= Association of Veterinary Anaesthetists =

Professional veterinary organization

The Association of Veterinary Anaesthetists (AVA) are a group of people who promote the usage, research, and study of anaesthesia in veterinary medicine.

==History==
The Association was established in 1964, and they meet regularly in Europe to discuss various issues related to their cause. It has its administrative base on Hawkshead Lane in North Mymms, Hertfordshire, at the (main) Hawkshead Campus of the Royal Veterinary College. On April 26, 1993, the European College of Veterinary Anaesthesia and Analgesia (ECVAA) was formed to regulate qualifications in veterinary anaesthesia in Europe and is a member of the European Board of Veterinary Specialisation.

== Education ==
The AVA gives out scholarships and also provides training and education in the area of Veterinary Anaesthetists.
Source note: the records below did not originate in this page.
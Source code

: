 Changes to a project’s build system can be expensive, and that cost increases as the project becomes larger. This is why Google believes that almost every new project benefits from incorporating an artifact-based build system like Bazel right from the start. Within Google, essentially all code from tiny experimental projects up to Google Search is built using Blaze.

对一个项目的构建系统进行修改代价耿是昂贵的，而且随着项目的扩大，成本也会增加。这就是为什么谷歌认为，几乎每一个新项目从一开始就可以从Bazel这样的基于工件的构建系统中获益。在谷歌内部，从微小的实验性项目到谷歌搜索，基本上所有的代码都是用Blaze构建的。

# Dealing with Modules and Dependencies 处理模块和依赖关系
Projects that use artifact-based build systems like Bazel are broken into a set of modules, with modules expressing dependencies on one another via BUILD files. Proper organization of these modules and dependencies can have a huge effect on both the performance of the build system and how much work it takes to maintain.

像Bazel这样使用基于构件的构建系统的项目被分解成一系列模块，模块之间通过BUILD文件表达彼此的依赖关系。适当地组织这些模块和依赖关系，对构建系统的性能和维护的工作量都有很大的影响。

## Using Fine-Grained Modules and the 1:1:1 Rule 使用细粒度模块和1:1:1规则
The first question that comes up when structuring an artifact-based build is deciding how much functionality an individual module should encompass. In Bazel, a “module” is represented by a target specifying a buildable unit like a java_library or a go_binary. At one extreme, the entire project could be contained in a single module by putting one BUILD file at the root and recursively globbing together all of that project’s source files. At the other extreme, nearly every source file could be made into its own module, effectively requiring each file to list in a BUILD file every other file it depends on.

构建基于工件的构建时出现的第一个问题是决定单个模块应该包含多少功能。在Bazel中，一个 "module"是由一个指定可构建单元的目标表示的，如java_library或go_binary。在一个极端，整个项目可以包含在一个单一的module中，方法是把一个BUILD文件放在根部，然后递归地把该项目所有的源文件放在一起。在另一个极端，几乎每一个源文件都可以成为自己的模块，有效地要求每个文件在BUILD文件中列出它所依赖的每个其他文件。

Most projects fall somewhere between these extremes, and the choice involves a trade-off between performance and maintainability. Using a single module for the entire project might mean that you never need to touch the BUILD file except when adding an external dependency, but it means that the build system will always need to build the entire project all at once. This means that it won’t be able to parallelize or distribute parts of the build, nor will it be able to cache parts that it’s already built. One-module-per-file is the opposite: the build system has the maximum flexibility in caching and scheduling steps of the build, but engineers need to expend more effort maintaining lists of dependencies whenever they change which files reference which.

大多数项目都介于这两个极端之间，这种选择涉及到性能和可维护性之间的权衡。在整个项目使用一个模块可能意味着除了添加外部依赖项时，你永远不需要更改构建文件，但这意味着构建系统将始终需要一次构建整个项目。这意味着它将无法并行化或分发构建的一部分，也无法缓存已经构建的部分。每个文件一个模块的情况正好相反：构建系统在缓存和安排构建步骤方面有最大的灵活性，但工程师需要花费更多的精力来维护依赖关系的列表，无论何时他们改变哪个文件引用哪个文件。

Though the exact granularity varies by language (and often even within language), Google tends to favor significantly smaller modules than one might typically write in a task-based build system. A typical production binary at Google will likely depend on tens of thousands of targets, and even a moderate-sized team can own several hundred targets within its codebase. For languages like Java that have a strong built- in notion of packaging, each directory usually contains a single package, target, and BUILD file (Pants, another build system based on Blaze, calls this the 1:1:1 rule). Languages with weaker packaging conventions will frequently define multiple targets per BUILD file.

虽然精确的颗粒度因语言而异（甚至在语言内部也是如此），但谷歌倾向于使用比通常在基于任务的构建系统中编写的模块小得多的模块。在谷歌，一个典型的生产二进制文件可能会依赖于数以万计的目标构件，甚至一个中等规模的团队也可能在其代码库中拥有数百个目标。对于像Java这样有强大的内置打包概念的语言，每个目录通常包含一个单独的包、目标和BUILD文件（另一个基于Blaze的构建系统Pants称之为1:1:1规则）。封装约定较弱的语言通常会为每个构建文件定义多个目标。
A trust fund was established in the early 1970s and each year they give out grants to trainees studying for both RCVS and ECVAA Certificates and Diplomas in veterinary anaesthesia.

===Publications===
The AVA publishes the journal Veterinary Anaesthesia and Analgesia six times a year, which is also the official journal of the European College of Veterinary Anaesthesia and Analgesia and the American College of Veterinary Anesthesia and Analgesia.